* **Prompt**
Find the word "completare" below. Copy each line that has it.

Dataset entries
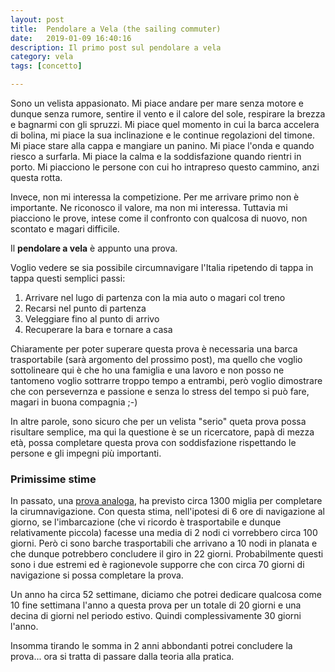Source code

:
 ```yaml
---
layout: post
title:  Pendolare a Vela (the sailing commuter)
date:   2019-01-09 16:40:16
description: Il primo post sul pendolare a vela
category: vela
tags: [concetto]

---
```


Sono un velista appasionato. Mi piace andare per mare senza motore e dunque senza rumore, sentire il vento e il calore del sole, respirare la brezza e bagnarmi con gli spruzzi. Mi piace quel momento in cui la barca accelera di bolina, mi piace la sua inclinazione e le continue regolazioni del timone. Mi piace stare alla cappa e mangiare un panino. Mi piace l'onda e quando riesco a surfarla. Mi piace la calma e la soddisfazione quando rientri in porto. Mi piacciono le persone con cui ho intrapreso questo cammino, anzi questa rotta. 

Invece, non mi interessa la competizione. Per me arrivare primo non è importante. Ne riconosco il valore, ma non mi interessa. Tuttavia mi piacciono le prove, intese come il confronto con qualcosa di nuovo, non scontato e magari difficile.

Il **pendolare a vela** è appunto una prova. 

Voglio vedere se sia possibile circumnavigare l'Italia ripetendo di tappa in tappa questi semplici passi:

1. Arrivare nel lugo di partenza con la mia auto o magari col treno
2. Recarsi nel punto di partenza
3. Veleggiare fino al punto di arrivo
4. Recuperare la bara e tornare a casa

Chiaramente per poter superare questa prova è necessaria una barca trasportabile (sarà argomento del prossimo post), ma quello che voglio sottolineare qui è che ho una famiglia e una lavoro e non posso ne tantomeno voglio sottrarre troppo tempo a entrambi, però voglio dimostrare che con persevernza e passione e senza lo stress del tempo si può fare, magari in buona compagnia ;-)

In altre parole, sono sicuro che per un velista "serio" queta prova possa risultare semplice, ma qui la questione è se un ricercatore, papà di mezza età, possa completare questa prova con soddisfazione rispettando le persone e gli impegni più importanti.

### Primissime stime

In passato, una [prova analoga](https://www.velaemotore.it/inizia-il-giro-ditalia-vela-983), ha previsto circa 1300 miglia per completare la cirumnavigazione. Con questa stima, nell'ipotesi di 6 ore di navigazione al giorno, se l'imbarcazione (che vi ricordo è trasportabile e dunque relativamente piccola) facesse una media di 2 nodi ci vorrebbero circa 100 giorni. Però ci sono barche trasportabili che arrivano a 10 nodi in planata e che dunque potrebbero concludere il giro in 22 giorni. Probabilmente questi sono i due estremi ed è ragionevole supporre che con circa 70 giorni di navigazione si possa completare la prova. 

Un anno ha circa 52 settimane, diciamo che potrei dedicare qualcosa come 10 fine settimana l'anno a questa prova per un totale di 20 giorni e una decina di giorni nel periodo estivo. Quindi complessivamente 30 giorni l'anno. 

Insomma tirando le somma in 2 anni abbondanti potrei concludere la prova... ora si tratta di passare dalla teoria alla pratica.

* **Response**
In altre parole, sono sicuro che per un velista "serio" queta prova possa risultare semplice, ma qui la questione è se un ricercatore, papà di mezza età, possa completare questa prova con soddisfazione rispettando le persone e gli impegni più importanti.
In passato, una [prova analoga](https://www.velaemotore.it/inizia-il-giro-ditalia-vela-983), ha previsto circa 1300 miglia per completare la cirumnavigazione. Con questa stima, nell'ipotesi di 6 ore di navigazione al giorno, se l'imbarcazione (che vi ricordo è trasportabile e dunque relativamente piccola) facesse una media di 2 nodi ci vorrebbero circa 100 giorni. Però ci sono barche trasportabili che arrivano a 10 nodi in planata e che dunque potrebbero concludere il giro in 22 giorni. Probabilmente questi sono i due estremi ed è ragionevole supporre che con circa 70 giorni di navigazione si possa completare la prova. 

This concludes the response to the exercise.